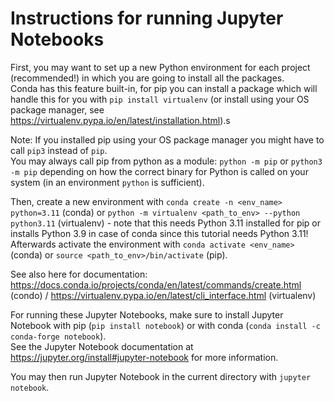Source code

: # Instructions for running Jupyter Notebooks

First, you may want to set up a new Python environment for each project (recommended!) in which you are going to install all the packages.\
Conda has this feature built-in, for pip you can install a package which will handle this for you with `pip install virtualenv` (or install using your OS package manager, see https://virtualenv.pypa.io/en/latest/installation.html).s

Note: If you installed pip using your OS package manager you might have to call `pip3` instead of `pip`.\
 You may always call pip from python as a module: `python -m pip` or `python3 -m pip` depending on how the correct binary for Python is called on your system (in an environment `python` is sufficient).

Then, create a new environment with `conda create -n <env_name> python=3.11` (conda) or `python -m virtualenv <path_to_env> --python python3.11` (virtualenv) - note that this needs Python 3.11 installed for pip or installs Python 3.9 in case of conda since this tutorial needs Python 3.11!\
Afterwards activate the environment with `conda activate <env_name>` (conda) or `source <path_to_env>/bin/activate` (pip).

See also here for documentation: https://docs.conda.io/projects/conda/en/latest/commands/create.html (condo) / https://virtualenv.pypa.io/en/latest/cli_interface.html (virtualenv)

For running these Jupyter Notebooks, make sure to install Jupyter Notebook with pip (`pip install notebook`) or with conda (`conda install -c conda-forge notebook`).\
See the Jupyter Notebook documentation at https://jupyter.org/install#jupyter-notebook for more information.

You may then run Jupyter Notebook in the current directory with `jupyter notebook`.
---+---
### WHAT IS NEEDED
When you reach the line that holds "Note: If you", please copy it and every line after it through the end of the listing, exactly and with no other lines.

### ANSWER TO THIS EXERCISE
Note: If you installed pip using your OS package manager you might have to call `pip3` instead of `pip`.\
 You may always call pip from python as a module: `python -m pip` or `python3 -m pip` depending on how the correct binary for Python is called on your system (in an environment `python` is sufficient).

Then, create a new environment with `conda create -n <env_name> python=3.11` (conda) or `python -m virtualenv <path_to_env> --python python3.11` (virtualenv) - note that this needs Python 3.11 installed for pip or installs Python 3.9 in case of conda since this tutorial needs Python 3.11!\
Afterwards activate the environment with `conda activate <env_name>` (conda) or `source <path_to_env>/bin/activate` (pip).

See also here for documentation: https://docs.conda.io/projects/conda/en/latest/commands/create.html (condo) / https://virtualenv.pypa.io/en/latest/cli_interface.html (virtualenv)

For running these Jupyter Notebooks, make sure to install Jupyter Notebook with pip (`pip install notebook`) or with conda (`conda install -c conda-forge notebook`).\
See the Jupyter Notebook documentation at https://jupyter.org/install#jupyter-notebook for more information.

You may then run Jupyter Notebook in the current directory with `jupyter notebook`.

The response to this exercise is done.